» Task description
Each entry below should be restated word for word, without any picture it contains.

» Data excerpts
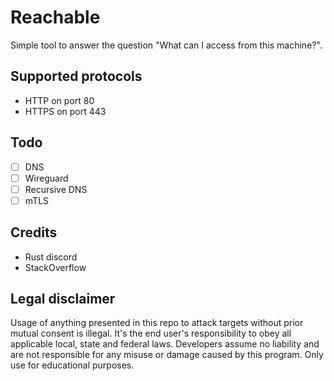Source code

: # Reachable
Simple tool to answer the question "What can I access from this machine?".

## Supported protocols
- HTTP on port 80
- HTTPS on port 443

## Todo
- [ ] DNS
- [ ] Wireguard
- [ ] Recursive DNS
- [ ] mTLS

## Credits
- Rust discord
- StackOverflow

## Legal disclaimer
Usage of anything presented in this repo to attack targets without prior mutual consent is illegal. It's the end user's responsibility to obey all applicable local, state and federal laws. Developers assume no liability and are not responsible for any misuse or damage caused by this program. Only use for educational purposes.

» Task result
Source code

: # Reachable
Simple tool to answer the question "What can I access from this machine?".

## Supported protocols
- HTTP on port 80
- HTTPS on port 443

## Todo
- [ ] DNS
- [ ] Wireguard
- [ ] Recursive DNS
- [ ] mTLS

## Credits
- Rust discord
- StackOverflow

## Legal disclaimer
Usage of anything presented in this repo to attack targets without prior mutual consent is illegal. It's the end user's responsibility to obey all applicable local, state and federal laws. Developers assume no liability and are not responsible for any misuse or damage caused by this program. Only use for educational purposes.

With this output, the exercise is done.